American non-profit organization

KFF, also called the The Kaiser Family Foundation or The Henry J. Kaiser Family Foundation, is an American non-profit organization, headquartered in San Francisco, California. KFF is not affiliated with Kaiser Permanente and, since 2019, has been classified by the IRS as a public charity (they were previously a private foundation). KFF states that it is an independent organization focused on health policy. It conducts its own research, polling, and journalism. Its website has been praised for having the "most up-to-date and accurate information on health policy" and as a "must-read for healthcare devotees".

==Current activities==

===Policy analysis and polling===
KFF publishes analysis, polling and journalism about health-care issues, and states that much of its work concerns those who are especially vulnerable to health-care costs, such as those with low incomes, the uninsured, those with chronic illnesses, or Medicaid/Medicare recipients.
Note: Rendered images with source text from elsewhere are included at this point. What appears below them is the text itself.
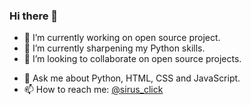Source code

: ### Hi there 👋

<!--
**eduper1/eduper1** is a ✨ _special_ ✨ repository because its `README.md` (this file) appears on your GitHub profile.

Here are some ideas to get you started:-->

- 🔭 I’m currently working on open source project.
- 🌱 I’m currently sharpening my Python skills.
- 👯 I’m looking to collaborate on open source projects.
<!-- 🤔 I’m looking for help with ...-->
- 💬 Ask me about Python, HTML, CSS and JavaScript.
- 📫 How to reach me: [@sirus_click](https://twitter.com/sirus_click)
<!--- 😄 Pronouns: ...
- ⚡ Fun fact: ...
--->

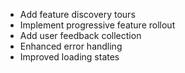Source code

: - Add feature discovery tours
- Implement progressive feature rollout
- Add user feedback collection
- Enhanced error handling
- Improved loading states
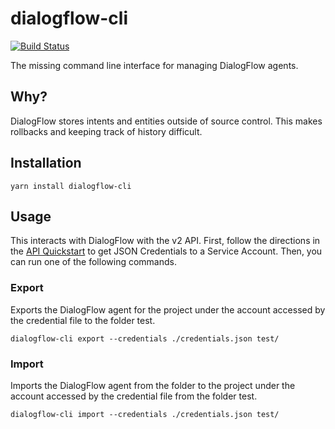 # dialogflow-cli

[![Build Status][build-status-image]][build-status]

The missing command line interface for managing DialogFlow agents.

## Why?

DialogFlow stores intents and entities outside of source control. This makes
rollbacks and keeping track of history difficult.

## Installation

    yarn install dialogflow-cli

## Usage

This interacts with DialogFlow with the v2 API. First, follow the directions in
the [API Quickstart][quickstart] to get JSON Credentials to a Service Account.
Then, you can run one of the following commands.

### Export

Exports the DialogFlow agent for the project under the account accessed by the
credential file to the folder test.

    dialogflow-cli export --credentials ./credentials.json test/

### Import

Imports the DialogFlow agent from the folder to the project under the account
accessed by the credential file from the folder test.

    dialogflow-cli import --credentials ./credentials.json test/

[build-status-image]: https://img.shields.io/circleci/project/github/0xcaff/dialogflow-cli/master.svg
[build-status]: https://circleci.com/gh/0xcaff/dialogflow-cli
[quickstart]: https://github.com/dialogflow/dialogflow-nodejs-client-v2#quickstart
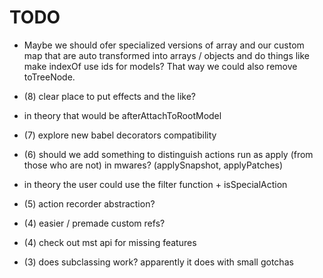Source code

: # TODO

- Maybe we should ofer specialized versions of array and our custom map that are auto transformed into
  arrays / objects and do things like make indexOf use ids for models?
  That way we could also remove toTreeNode.

- (8) clear place to put effects and the like?
- in theory that would be afterAttachToRootModel

- (7) explore new babel decorators compatibility

- (6) should we add something to distinguish actions run as apply (from those who are not) in mwares? (applySnapshot, applyPatches)
- in theory the user could use the filter function + isSpecialAction

- (5) action recorder abstraction?

- (4) easier / premade custom refs?

- (4) check out mst api for missing features

- (3) does subclassing work? apparently it does with small gotchas
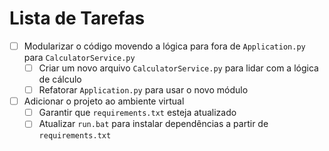 # Lista de Tarefas

- [ ] Modularizar o código movendo a lógica para fora de `Application.py` para `CalculatorService.py`
  - [ ] Criar um novo arquivo `CalculatorService.py` para lidar com a lógica de cálculo
  - [ ] Refatorar `Application.py` para usar o novo módulo

- [ ] Adicionar o projeto ao ambiente virtual
  - [ ] Garantir que `requirements.txt` esteja atualizado
  - [ ] Atualizar `run.bat` para instalar dependências a partir de `requirements.txt`
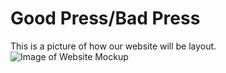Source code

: # Good Press/Bad Press
This is a picture of how our website will be layout. 
![Image of Website Mockup](https://github.com/mslovett21/Bad_Press/blob/master/work_flow1.jpg)
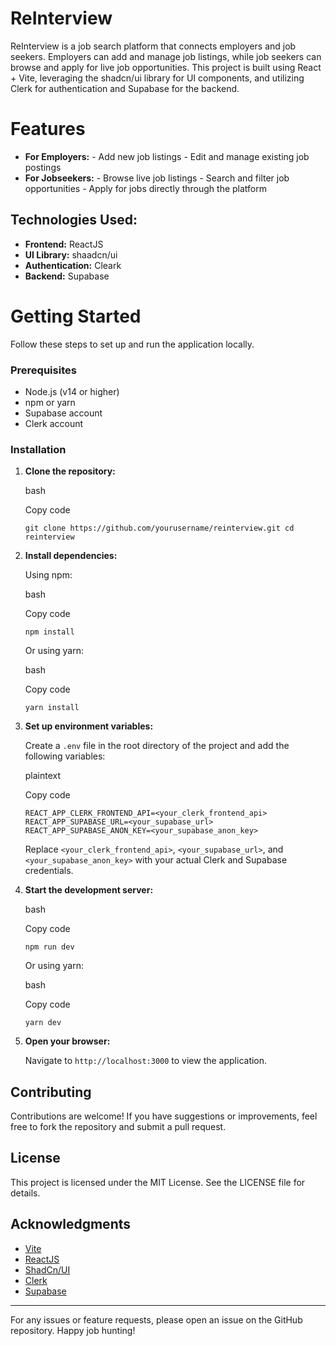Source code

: # ReInterview

ReInterview is a job search platform that connects employers and job seekers. Employers can add and manage job listings, while job seekers can browse and apply for live job opportunities. This project is built using React + Vite, leveraging the shadcn/ui library for UI components, and utilizing Clerk for authentication and Supabase for the backend.

# Features

- **For Employers:** - Add new job listings - Edit and manage existing job postings
- **For Jobseekers:** - Browse live job listings - Search and filter job opportunities - Apply for jobs directly through the platform

## Technologies Used:

- **Frontend:** ReactJS
- **UI Library:** shaadcn/ui
- **Authentication:** Cleark
- **Backend:** Supabase

# Getting Started

Follow these steps to set up and run the application locally.

### Prerequisites

- Node.js (v14 or higher)
- npm or yarn
- Supabase account
- Clerk account

### Installation

1.  **Clone the repository:**

    bash

    Copy code

    `git clone https://github.com/yourusername/reinterview.git
cd reinterview`

2.  **Install dependencies:**

    Using npm:

    bash

    Copy code

    `npm install`

    Or using yarn:

    bash

    Copy code

    `yarn install`

3.  **Set up environment variables:**

    Create a `.env` file in the root directory of the project and add the following variables:

    plaintext

    Copy code

    `REACT_APP_CLERK_FRONTEND_API=<your_clerk_frontend_api>
REACT_APP_SUPABASE_URL=<your_supabase_url>
REACT_APP_SUPABASE_ANON_KEY=<your_supabase_anon_key>`

    Replace `<your_clerk_frontend_api>`, `<your_supabase_url>`, and `<your_supabase_anon_key>` with your actual Clerk and Supabase credentials.

4.  **Start the development server:**

    bash

    Copy code

    `npm run dev`

    Or using yarn:

    bash

    Copy code

    `yarn dev`

5.  **Open your browser:**

    Navigate to `http://localhost:3000` to view the application.

## Contributing

Contributions are welcome! If you have suggestions or improvements, feel free to fork the repository and submit a pull request.

## License

This project is licensed under the MIT License. See the LICENSE file for details.

## Acknowledgments

- [Vite](https://vite.dev/)
- [ReactJS](https://react.dev/)
- [ShadCn/UI](https://ui.shadcn.com/)
- [Clerk](https://clerk.com/)
- [Supabase](https://supabase.com/)

---

For any issues or feature requests, please open an issue on the GitHub repository. Happy job hunting!

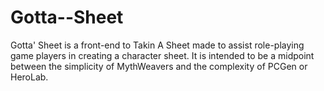 Gotta--Sheet
============

Gotta' Sheet is a front-end to Takin A Sheet made to assist role-playing game 
players in creating a character sheet. It is intended to be a midpoint between 
the simplicity of MythWeavers and the complexity of PCGen or HeroLab.
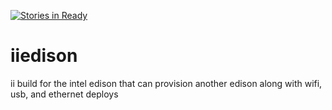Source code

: [![Stories in Ready](https://badge.waffle.io/ii/iiedison.png?label=ready&title=Ready)](https://waffle.io/ii/iiedison)


# iiedison
ii build for the intel edison that can provision another edison along with wifi, usb, and ethernet deploys
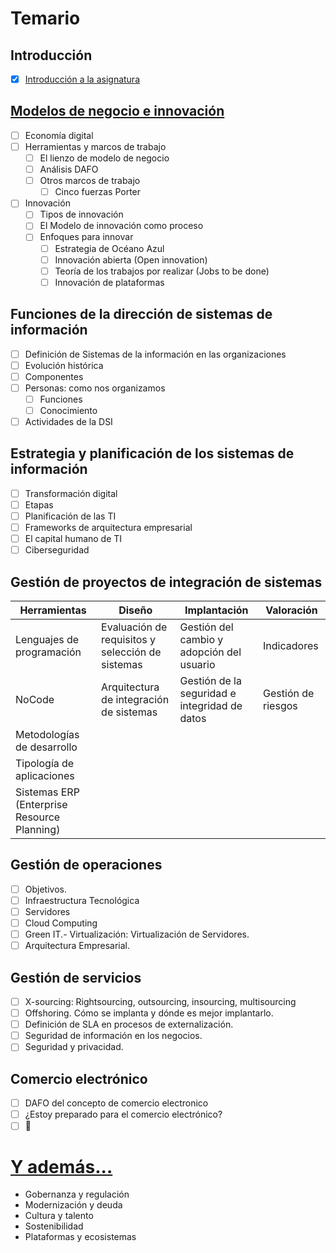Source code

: # Temario

## Introducción

- [x] [Introducción a la asignatura](/temario/00-introduccionDSI.md)

## [Modelos de negocio e innovación](/temario/01-modelosNegocioInnovacion/README.md)

- [ ] Economía digital
- [ ] Herramientas y marcos de trabajo
  - [ ] El lienzo de modelo de negocio
  - [ ] Análisis DAFO
  - [ ] Otros marcos de trabajo
    - [ ] Cinco fuerzas Porter
- [ ] Innovación
  - [ ] Tipos de innovación
  - [ ] El Modelo de innovación como proceso
  - [ ] Enfoques para innovar
    - [ ] Estrategia de Océano Azul
    - [ ] Innovación abierta (Open innovation)
    - [ ] Teoría de los trabajos por realizar (Jobs to be done)
    - [ ] Innovación de plataformas

## Funciones de la dirección de sistemas de información

- [ ] Definición de Sistemas de la información en las organizaciones
- [ ] Evolución histórica
- [ ] Componentes
- [ ] Personas: como nos organizamos
  - [ ] Funciones
  - [ ] Conocimiento
- [ ] Actividades de la DSI

## Estrategia y planificación de los sistemas de información

- [ ] Transformación digital
- [ ] Etapas
- [ ] Planificación de las TI
- [ ] Frameworks de arquitectura empresarial
- [ ] El capital humano de TI
- [ ] Ciberseguridad

## Gestión de proyectos de integración de sistemas

|Herramientas|Diseño|Implantación|Valoración|
|-|-|-|-|
|Lenguajes de programación|Evaluación de requisitos y selección de sistemas|Gestión del cambio y adopción del usuario|Indicadores|
|NoCode|Arquitectura de integración de sistemas|Gestión de la seguridad e integridad de datos|Gestión de riesgos|
|Metodologías de desarrollo|
|Tipología de aplicaciones|
|Sistemas ERP (Enterprise Resource Planning)|

## Gestión de operaciones

- [ ] Objetivos.
- [ ] Infraestructura Tecnológica
- [ ] Servidores
- [ ] Cloud Computing
- [ ] Green IT.- Virtualización: Virtualización de Servidores.
- [ ] Arquitectura Empresarial.

## Gestión de servicios

- [ ] X-sourcing: Rightsourcing, outsourcing, insourcing, multisourcing
- [ ] Offshoring. Cómo se implanta y dónde es mejor implantarlo.
- [ ] Definición de SLA en procesos de externalización.
- [ ] Seguridad de información en los negocios.
- [ ] Seguridad y privacidad.

## Comercio electrónico

- [ ] DAFO del concepto de comercio electronico
- [ ] ¿Estoy preparado para el comercio electrónico?
- [ ] 🤔

# [Y además...](/documentos/refactoring/temasPropuestosCompleto.md)

- Gobernanza y regulación
- Modernización y deuda
- Cultura y talento
- Sostenibilidad
- Plataformas y ecosistemas
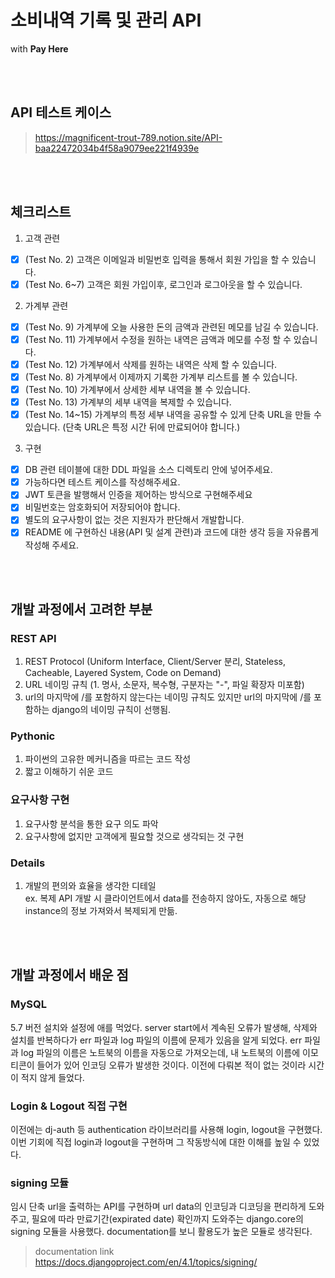 # 소비내역 기록 및 관리 API

with **Pay Here**

</br></br>


## API 테스트 케이스

> https://magnificent-trout-789.notion.site/API-baa22472034b4f58a9079ee221f4939e

</br></br>


## 체크리스트

1. 고객 관련
- [x]  (Test No. 2) 고객은 이메일과 비밀번호 입력을 통해서 회원 가입을 할 수 있습니다.
- [x]  (Test No. 6~7) 고객은 회원 가입이후, 로그인과 로그아웃을 할 수 있습니다.
2. 가계부 관련
- [x]  (Test No. 9) 가계부에 오늘 사용한 돈의 금액과 관련된 메모를 남길 수 있습니다.
- [x]  (Test No. 11) 가계부에서 수정을 원하는 내역은 금액과 메모를 수정 할 수 있습니다.
- [x]  (Test No. 12) 가계부에서 삭제를 원하는 내역은 삭제 할 수 있습니다.
- [x]  (Test No. 8) 가계부에서 이제까지 기록한 가계부 리스트를 볼 수 있습니다.
- [x]  (Test No. 10) 가계부에서 상세한 세부 내역을 볼 수 있습니다.
- [x]  (Test No. 13) 가계부의 세부 내역을 복제할 수 있습니다.
- [x]  (Test No. 14~15) 가계부의 특정 세부 내역을 공유할 수 있게 단축 URL을 만들 수 있습니다.
(단축 URL은 특정 시간 뒤에 만료되어야 합니다.)
3. 구현
- [x]  DB 관련 테이블에 대한 DDL 파일을 소스 디렉토리 안에 넣어주세요.
- [x]  가능하다면 테스트 케이스를 작성해주세요.
- [x]  JWT 토큰을 발행해서 인증을 제어하는 방식으로 구현해주세요
- [x]  비밀번호는 암호화되어 저장되어야 합니다.
- [x]  별도의 요구사항이 없는 것은 지원자가 판단해서 개발합니다.
- [x]  README 에 구현하신 내용(API 및 설계 관련)과 코드에 대한 생각 등을 자유롭게 작성해 주세요.

</br></br>


## 개발 과정에서 고려한 부분

### REST API

1. REST Protocol (Uniform Interface, Client/Server 분리, Stateless, Cacheable, Layered System, Code on Demand)
2. URL 네이밍 규칙 (1. 명사, 소문자, 복수형, 구분자는 "-", 파일 확장자 미포함)
3. url의 마지막에 /를 포함하지 않는다는 네이밍 규칙도 있지만 url의 마지막에 /를 포함하는 django의 네이밍 규칙이 선행됨.

### Pythonic

1. 파이썬의 고유한 메커니즘을 따르는 코드 작성
2. 짧고 이해하기 쉬운 코드

### 요구사항 구현

1. 요구사항 분석을 통한 요구 의도 파악
2. 요구사항에 없지만 고객에게 필요할 것으로 생각되는 것 구현

### Details

1. 개발의 편의와 효율을 생각한 디테일 </br>
ex. 복제 API 개발 시 클라이언트에서 data를 전송하지 않아도, 자동으로 해당 instance의 정보 가져와서 복제되게 만듦.

</br></br>


## 개발 과정에서 배운 점

### MySQL

5.7 버전 설치와 설정에 애를 먹었다. server start에서 계속된 오류가 발생해, 삭제와 설치를 반복하다가 err 파일과 log 파일의 이름에 문제가 있음을 알게 되었다. err 파일과 log 파일의 이름은 노트북의 이름을 자동으로 가져오는데, 내 노트북의 이름에 이모티콘이 들어가 있어 인코딩 오류가 발생한 것이다. 이전에 다뤄본 적이 없는 것이라 시간이 적지 않게 들었다.

### Login & Logout 직접 구현

이전에는 dj-auth 등 authentication 라이브러리를 사용해 login, logout을 구현했다. 이번 기회에 직접 login과 logout을 구현하며 그 작동방식에 대한 이해를 높일 수 있었다.

### signing 모듈

임시 단축 url을 출력하는 API를 구현하며 url data의 인코딩과 디코딩을 편리하게 도와주고, 필요에 따라 만료기간(expirated date) 확인까지 도와주는 django.core의 signing 모듈을 사용했다. documentation를 보니 활용도가 높은 모듈로 생각된다. </br>
> documentation link
https://docs.djangoproject.com/en/4.1/topics/signing/

</br></br>


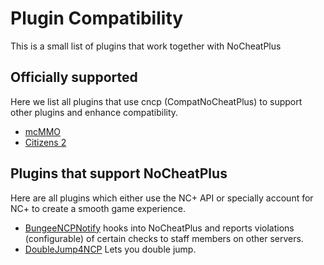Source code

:# Plugin Compatibility
This is a small list of plugins that work together with NoCheatPlus
## Officially supported
Here we list all plugins that use cncp (CompatNoCheatPlus) to support other plugins and enhance compatibility.
* [mcMMO]
* [Citizens 2]

## Plugins that support NoCheatPlus
Here are all plugins which either use the NC+ API or specially account for NC+ to create a smooth game experience.
* [BungeeNCPNotify] hooks into NoCheatPlus and reports violations (configurable) of certain checks to staff members on other servers.
* [DoubleJump4NCP] Lets you double jump.

[mcMMO]:http://dev.bukkit.org/bukkit-plugins/mcmmo/
[Citizens 2]:http://dev.bukkit.org/bukkit-plugins/citizens/

[DoubleJump4NCP]:http://www.spigotmc.org/resources/doublejump4ncp.1519/
[BungeeNCPNotify]:http://dev.bukkit.org/bukkit-plugins/bungeencpnotify/
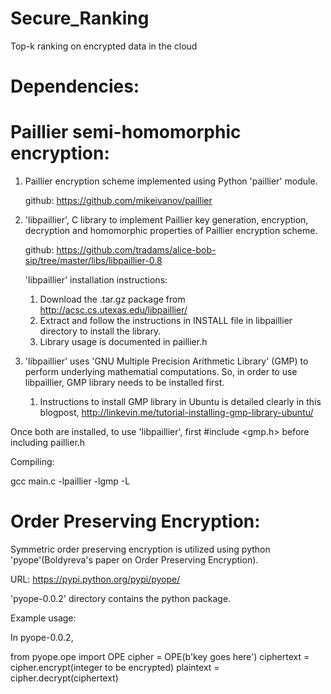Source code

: # Secure_Ranking
Top-k ranking on encrypted data in the cloud

# Dependencies:

# Paillier semi-homomorphic encryption:

1. Paillier encryption scheme implemented using Python 'paillier' module.

   github: https://github.com/mikeivanov/paillier

2. 'libpaillier', C library to implement Paillier key generation,
   encryption, decryption and homomorphic properties of Paillier encryption
   scheme. 

   github: https://github.com/tradams/alice-bob-sip/tree/master/libs/libpaillier-0.8

   'libpaillier' installation instructions:

   1. Download the .tar.gz package from http://acsc.cs.utexas.edu/libpaillier/
   2. Extract and follow the instructions in INSTALL file in libpaillier
      directory to install the library.
   3. Library usage is documented in paillier.h 

2. 'libpaillier' uses 'GNU Multiple Precision Arithmetic Library' (GMP) to
   perform underlying mathematial computations. So, in order to use
   libpaillier, GMP library needs to be installed first. 

   1. Instructions to install GMP library in Ubuntu is detailed clearly in this 
      blogpost, http://linkevin.me/tutorial-installing-gmp-library-ubuntu/

Once both are installed, to use 'libpaillier', first #include <gmp.h> before
including paillier.h

Compiling:

gcc main.c -lpaillier -lgmp -L<path to libpaillier>

# Order Preserving Encryption:

Symmetric order preserving encryption is utilized using python
'pyope'(Boldyreva's paper on Order Preserving Encryption). 

URL: https://pypi.python.org/pypi/pyope/

'pyope-0.0.2' directory contains the python package. 

Example usage:

In pyope-0.0.2, 
    
from pyope.ope import OPE
cipher = OPE(b'key goes here')
ciphertext = cipher.encrypt(integer to be encrypted)
plaintext = cipher.decrypt(ciphertext)
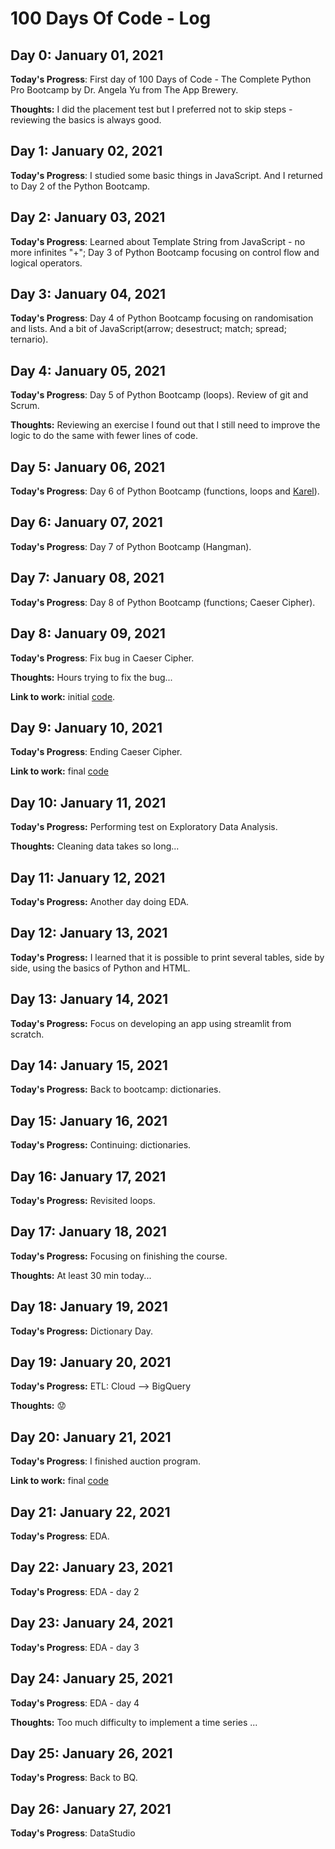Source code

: # 100 Days Of Code - Log

## Day 0: January 01, 2021

**Today's Progress**: First day of 100 Days of Code - The Complete Python Pro Bootcamp by Dr. Angela Yu from The App Brewery.

**Thoughts:** I did the placement test but I preferred not to skip steps - reviewing the basics is always good.

## Day 1: January 02, 2021

**Today's Progress**: I studied some basic things in JavaScript. And I returned to Day 2 of the Python Bootcamp.

## Day 2: January 03, 2021

**Today's Progress**: Learned about Template String from JavaScript - no more infinites "+"; Day 3 of Python Bootcamp focusing on control flow and logical operators.

## Day 3: January 04, 2021

**Today's Progress**: Day 4 of Python Bootcamp focusing on randomisation and lists. And a bit of JavaScript(arrow; desestruct; match; spread; ternario).

## Day 4: January 05, 2021

**Today's Progress**: Day 5 of Python Bootcamp (loops). Review of git and Scrum.

**Thoughts:** Reviewing an exercise I found out that I still need to improve the logic to do the same with fewer lines of code.

## Day 5: January 06, 2021

**Today's Progress**: Day 6 of Python Bootcamp (functions, loops and [Karel](https://reeborg.ca/reeborg.html?lang=en&mode=python&menu=worlds%2Fmenus%2Freeborg_intro_en.json&name=Alone&url=worlds%2Ftutorial_en%2Falone.json)).

## Day 6: January 07, 2021

**Today's Progress**: Day 7 of Python Bootcamp (Hangman).

## Day 7: January 08, 2021

**Today's Progress**: Day 8 of Python Bootcamp (functions; Caeser Cipher).

## Day 8: January 09, 2021

**Today's Progress**: Fix bug in Caeser Cipher.

**Thoughts:** Hours trying to fix the bug...

**Link to work:** initial [code](https://repl.it/@pathilink/caesar-cipher-1-start#main.py).

## Day 9: January 10, 2021

**Today's Progress**: Ending Caeser Cipher.

**Link to work:** final [code](https://repl.it/@pathilink/caesar-cipher-4-start#main.py)

## Day 10: January 11, 2021

**Today's Progress:** Performing test on Exploratory Data Analysis.

**Thoughts:** Cleaning data takes so long...

## Day 11: January 12, 2021

**Today's Progress:** Another day doing EDA.

## Day 12: January 13, 2021

**Today's Progress:** I learned that it is possible to print several tables, side by side, using the basics of Python and HTML.

## Day 13: January 14, 2021

**Today's Progress:** Focus on developing an app using streamlit from scratch.

## Day 14: January 15, 2021

**Today's Progress:** Back to bootcamp: dictionaries.

## Day 15: January 16, 2021

**Today's Progress:** Continuing: dictionaries.

## Day 16: January 17, 2021

**Today's Progress:** Revisited loops.

## Day 17: January 18, 2021

**Today's Progress:** Focusing on finishing the course.

**Thoughts:** At least 30 min today...

## Day 18: January 19, 2021

**Today's Progress:** Dictionary Day.

## Day 19: January 20, 2021

**Today's Progress:** ETL: Cloud --> BigQuery

**Thoughts:**  :worried:

## Day 20: January 21, 2021

**Today's Progress**: I finished auction program.

**Link to work:** final [code](https://repl.it/@pathilink/blind-auction-start#main.py)

## Day 21: January 22, 2021

**Today's Progress**: EDA.

## Day 22: January 23, 2021

**Today's Progress**: EDA - day 2

## Day 23: January 24, 2021

**Today's Progress**: EDA - day 3

## Day 24: January 25, 2021

**Today's Progress**: EDA - day 4

**Thoughts:**  Too much difficulty to implement a time series ...

## Day 25: January 26, 2021

**Today's Progress**: Back to BQ.

## Day 26: January 27, 2021

**Today's Progress**: DataStudio
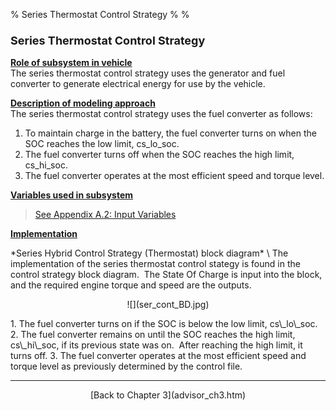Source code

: % Series Thermostat Control Strategy
% 
% 

### **<font size="+1">Series Thermostat Control Strategy</font>**

**<u>Role of subsystem in vehicle</u>** \
The series thermostat control strategy uses the generator and fuel
converter to generate electrical energy for use by the vehicle.

**<u>Description of modeling approach</u>** \
The series thermostat control strategy uses the fuel converter as
follows:

1.  To maintain charge in the battery, the fuel converter turns on when
    the SOC reaches the low limit, cs\_lo\_soc.
2.  The fuel converter turns off when the SOC reaches the high limit,
    cs\_hi\_soc.
3.  The fuel converter operates at the most efficient speed and torque
    level.

**<u>Variables used in subsystem</u>**

> [See Appendix A.2: Input
> Variables](advisor_appendices.htm#Input%20Control%20Strategy)

**<u>Implementation</u>**

<p>
*Series Hybrid Control Strategy (Thermostat) block diagram* \
The implementation of the series thermostat control stategy is found in
the control strategy block diagram.  The State Of Charge is input into
the block, and the required engine torque and speed are the outputs.

<center>
<p>
![](ser_cont_BD.jpg)

</center>
1.  The fuel converter turns on if the SOC is below the low limit,
    cs\_lo\_soc.
2.  The fuel converter remains on until the SOC reaches the high limit,
    cs\_hi\_soc, if its previous state was on.  After reaching the high
    limit, it turns off.
3.  The fuel converter operates at the most efficient speed and torque
    level as previously determined by the control file.

* * * * *

<center>
[Back to Chapter 3](advisor_ch3.htm)

</center>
In addition to domestic U.S. health policy issues, KFF also conducts work on the U.S. role in global health policy.

In 2010, KFF began providing resources for consumers seeking information about the then new health insurance law, the Patient Protection and Affordable Care Act. These resources included a series of animated videos explaining the health law and health insurance terms as well as a calculator for people to estimate what health insurance coverage would cost them.

In early 2020, its analysis and polling focused heavily on the COVID-19 pandemic.

KFF is also well known for public opinion research, documenting the views and experiences of the public on health and related issues – often in partnership with major news organizations, such as The Washington Post and The New York Times.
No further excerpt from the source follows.